DATASET CONTENT:
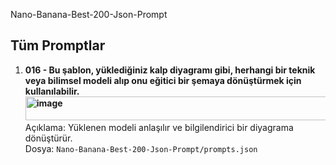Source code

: Nano-Banana-Best-200-Json-Prompt


## Tüm Promptlar

1. **016 - Bu şablon, yüklediğiniz kalp diyagramı gibi, herhangi bir teknik veya bilimsel modeli alıp onu eğitici bir şemaya dönüştürmek için kullanılabilir.<img width="806" height="38" alt="image" src="https://github.com/user-attachments/assets/45a659cc-b9cc-4786-bda7-f987abc09e1f" />**  
   Açıklama: Yüklenen modeli anlaşılır ve bilgilendirici bir diyagrama dönüştürür.  
   Dosya: `Nano-Banana-Best-200-Json-Prompt/prompts.json`
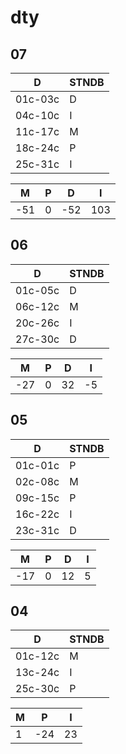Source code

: # dty

## 07

| D       | STNDB  |
| ------- | -- |
| 01c-03c |  D  |
| 04c-10c |  I  |
| 11c-17c |  M  |
| 18c-24c |  P  |
| 25c-31c |  I  |

| **M** | **P**  | **D** | **I** |
| --- | --- | --- | --- |
| -51 |   0 |  -52 |  103 |

## 06

| D       | STNDB  |
| ------- | -- |
| 01c-05c |  D  |
| 06c-12c |  M  |
| 20c-26c |  I  |
| 27c-30c |  D  |

| **M** | **P**  | **D** | **I** |
| --- | --- | --- | --- |
| -27 |   0 |  32 |  -5 |

## 05

| D       | STNDB |
| ------- | -- |
| 01c-01c |  P  |
| 02c-08c |  M  |
| 09c-15c |  P  |
| 16c-22c |  I  |
| 23c-31c |  D  |

| **M** | **P**  | **D** | **I** |
| --- | --- | --- | --- |
| -17 |   0 |  12 |   5 |

## 04

| D       | STNDB |
| ------- | -- |
| 01c-12c |  M  |
| 13c-24c |  I  |
| 25c-30c |  P  |

| **M**  | **P**  | **I**  |
|  ---  | --- |   ---  |
|  1  |  -24  |  23  |

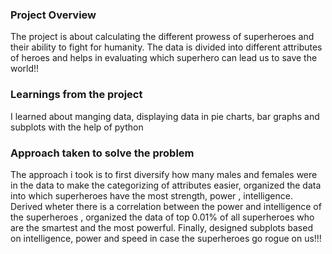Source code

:### Project Overview

 The project is about calculating the different prowess of superheroes and their ability to fight for humanity.
The data is divided into different attributes of heroes and helps in evaluating which superhero can lead us to save the world!!


### Learnings from the project

 I learned about manging data, displaying data in pie charts, bar graphs and subplots with the help of python



### Approach taken to solve the problem

 The approach i took is to first diversify how many males and females were in the data to make the categorizing of attributes easier, organized the data into which superheroes have the most strength, power , intelligence.
Derived wheter there is a correlation between the power and intelligence of the superheroes , organized the data of top 0.01% of all superheroes who are the smartest and the most powerful. Finally, designed subplots based on intelligence, power and speed in case the superheroes go rogue on us!!!


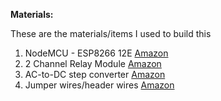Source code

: **Materials:**

These are the materials/items I used to build this

1. NodeMCU - ESP8266 12E [Amazon](https://www.amazon.com/gp/product/B010N1SPRK/ref=ppx_yo_dt_b_asin_title_o01_s00?ie=UTF8&psc=1)
2. 2 Channel Relay Module [Amazon](https://www.amazon.com/gp/product/B0057OC6D8/ref=ppx_yo_dt_b_asin_title_o06_s00?ie=UTF8&psc=1)
3. AC-to-DC step converter [Amazon](https://www.amazon.com/gp/product/B00BXAM694/ref=ppx_yo_dt_b_asin_image_o00_s00?ie=UTF8&psc=1)
4. Jumper wires/header wires [Amazon](https://www.amazon.com/gp/product/B06XRV92ZB/ref=ppx_yo_dt_b_asin_title_o02_s00?ie=UTF8&psc=1)


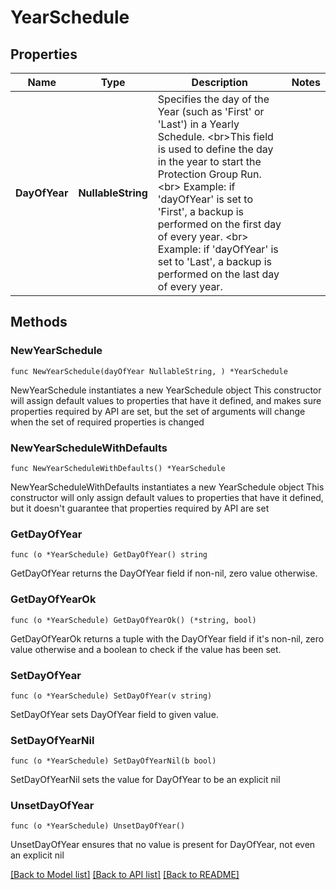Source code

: # YearSchedule

## Properties

Name | Type | Description | Notes
------------ | ------------- | ------------- | -------------
**DayOfYear** | **NullableString** | Specifies the day of the Year (such as &#39;First&#39; or &#39;Last&#39;) in a Yearly Schedule. &lt;br&gt;This field is used to define the day in the year to start the Protection Group Run. &lt;br&gt; Example: if &#39;dayOfYear&#39; is set to &#39;First&#39;, a backup is performed on the first day of every year. &lt;br&gt; Example: if &#39;dayOfYear&#39; is set to &#39;Last&#39;, a backup is performed on the last day of every year. | 

## Methods

### NewYearSchedule

`func NewYearSchedule(dayOfYear NullableString, ) *YearSchedule`

NewYearSchedule instantiates a new YearSchedule object
This constructor will assign default values to properties that have it defined,
and makes sure properties required by API are set, but the set of arguments
will change when the set of required properties is changed

### NewYearScheduleWithDefaults

`func NewYearScheduleWithDefaults() *YearSchedule`

NewYearScheduleWithDefaults instantiates a new YearSchedule object
This constructor will only assign default values to properties that have it defined,
but it doesn't guarantee that properties required by API are set

### GetDayOfYear

`func (o *YearSchedule) GetDayOfYear() string`

GetDayOfYear returns the DayOfYear field if non-nil, zero value otherwise.

### GetDayOfYearOk

`func (o *YearSchedule) GetDayOfYearOk() (*string, bool)`

GetDayOfYearOk returns a tuple with the DayOfYear field if it's non-nil, zero value otherwise
and a boolean to check if the value has been set.

### SetDayOfYear

`func (o *YearSchedule) SetDayOfYear(v string)`

SetDayOfYear sets DayOfYear field to given value.


### SetDayOfYearNil

`func (o *YearSchedule) SetDayOfYearNil(b bool)`

 SetDayOfYearNil sets the value for DayOfYear to be an explicit nil

### UnsetDayOfYear
`func (o *YearSchedule) UnsetDayOfYear()`

UnsetDayOfYear ensures that no value is present for DayOfYear, not even an explicit nil

[[Back to Model list]](../README.md#documentation-for-models) [[Back to API list]](../README.md#documentation-for-api-endpoints) [[Back to README]](../README.md)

WHAT IS NEEDED:
Your job is to repeat every entry exactly, keeping all pictures out of the copy.

RESPONSE:
Source code

: Nano-Banana-Best-200-Json-Prompt


## Tüm Promptlar

1. **016 - Bu şablon, yüklediğiniz kalp diyagramı gibi, herhangi bir teknik veya bilimsel modeli alıp onu eğitici bir şemaya dönüştürmek için kullanılabilir.<img width="806" height="38" alt="image" src="https://github.com/user-attachments/assets/45a659cc-b9cc-4786-bda7-f987abc09e1f" />**  
   Açıklama: Yüklenen modeli anlaşılır ve bilgilendirici bir diyagrama dönüştürür.  
   Dosya: `Nano-Banana-Best-200-Json-Prompt/prompts.json`
Source code

: # dty

## 07

| D       | STNDB  |
| ------- | -- |
| 01c-03c |  D  |
| 04c-10c |  I  |
| 11c-17c |  M  |
| 18c-24c |  P  |
| 25c-31c |  I  |

| **M** | **P**  | **D** | **I** |
| --- | --- | --- | --- |
| -51 |   0 |  -52 |  103 |

## 06

| D       | STNDB  |
| ------- | -- |
| 01c-05c |  D  |
| 06c-12c |  M  |
| 20c-26c |  I  |
| 27c-30c |  D  |

| **M** | **P**  | **D** | **I** |
| --- | --- | --- | --- |
| -27 |   0 |  32 |  -5 |

## 05

| D       | STNDB |
| ------- | -- |
| 01c-01c |  P  |
| 02c-08c |  M  |
| 09c-15c |  P  |
| 16c-22c |  I  |
| 23c-31c |  D  |

| **M** | **P**  | **D** | **I** |
| --- | --- | --- | --- |
| -17 |   0 |  12 |   5 |

## 04

| D       | STNDB |
| ------- | -- |
| 01c-12c |  M  |
| 13c-24c |  I  |
| 25c-30c |  P  |

| **M**  | **P**  | **I**  |
|  ---  | --- |   ---  |
|  1  |  -24  |  23  |

Source code

:### Project Overview

 The project is about calculating the different prowess of superheroes and their ability to fight for humanity.
The data is divided into different attributes of heroes and helps in evaluating which superhero can lead us to save the world!!


### Learnings from the project

 I learned about manging data, displaying data in pie charts, bar graphs and subplots with the help of python



### Approach taken to solve the problem

 The approach i took is to first diversify how many males and females were in the data to make the categorizing of attributes easier, organized the data into which superheroes have the most strength, power , intelligence.
Derived wheter there is a correlation between the power and intelligence of the superheroes , organized the data of top 0.01% of all superheroes who are the smartest and the most powerful. Finally, designed subplots based on intelligence, power and speed in case the superheroes go rogue on us!!!


Source code

: **Materials:**

These are the materials/items I used to build this

1. NodeMCU - ESP8266 12E [Amazon](https://www.amazon.com/gp/product/B010N1SPRK/ref=ppx_yo_dt_b_asin_title_o01_s00?ie=UTF8&psc=1)
2. 2 Channel Relay Module [Amazon](https://www.amazon.com/gp/product/B0057OC6D8/ref=ppx_yo_dt_b_asin_title_o06_s00?ie=UTF8&psc=1)
3. AC-to-DC step converter [Amazon](https://www.amazon.com/gp/product/B00BXAM694/ref=ppx_yo_dt_b_asin_image_o00_s00?ie=UTF8&psc=1)
4. Jumper wires/header wires [Amazon](https://www.amazon.com/gp/product/B06XRV92ZB/ref=ppx_yo_dt_b_asin_title_o02_s00?ie=UTF8&psc=1)


Source code

: # YearSchedule

## Properties

Name | Type | Description | Notes
------------ | ------------- | ------------- | -------------
**DayOfYear** | **NullableString** | Specifies the day of the Year (such as &#39;First&#39; or &#39;Last&#39;) in a Yearly Schedule. &lt;br&gt;This field is used to define the day in the year to start the Protection Group Run. &lt;br&gt; Example: if &#39;dayOfYear&#39; is set to &#39;First&#39;, a backup is performed on the first day of every year. &lt;br&gt; Example: if &#39;dayOfYear&#39; is set to &#39;Last&#39;, a backup is performed on the last day of every year. | 

## Methods

### NewYearSchedule

`func NewYearSchedule(dayOfYear NullableString, ) *YearSchedule`

NewYearSchedule instantiates a new YearSchedule object
This constructor will assign default values to properties that have it defined,
and makes sure properties required by API are set, but the set of arguments
will change when the set of required properties is changed

### NewYearScheduleWithDefaults

`func NewYearScheduleWithDefaults() *YearSchedule`

NewYearScheduleWithDefaults instantiates a new YearSchedule object
This constructor will only assign default values to properties that have it defined,
but it doesn't guarantee that properties required by API are set

### GetDayOfYear

`func (o *YearSchedule) GetDayOfYear() string`

GetDayOfYear returns the DayOfYear field if non-nil, zero value otherwise.

### GetDayOfYearOk

`func (o *YearSchedule) GetDayOfYearOk() (*string, bool)`

GetDayOfYearOk returns a tuple with the DayOfYear field if it's non-nil, zero value otherwise
and a boolean to check if the value has been set.

### SetDayOfYear

`func (o *YearSchedule) SetDayOfYear(v string)`

SetDayOfYear sets DayOfYear field to given value.


### SetDayOfYearNil

`func (o *YearSchedule) SetDayOfYearNil(b bool)`

 SetDayOfYearNil sets the value for DayOfYear to be an explicit nil

### UnsetDayOfYear
`func (o *YearSchedule) UnsetDayOfYear()`

UnsetDayOfYear ensures that no value is present for DayOfYear, not even an explicit nil

[[Back to Model list]](../README.md#documentation-for-models) [[Back to API list]](../README.md#documentation-for-api-endpoints) [[Back to README]](../README.md)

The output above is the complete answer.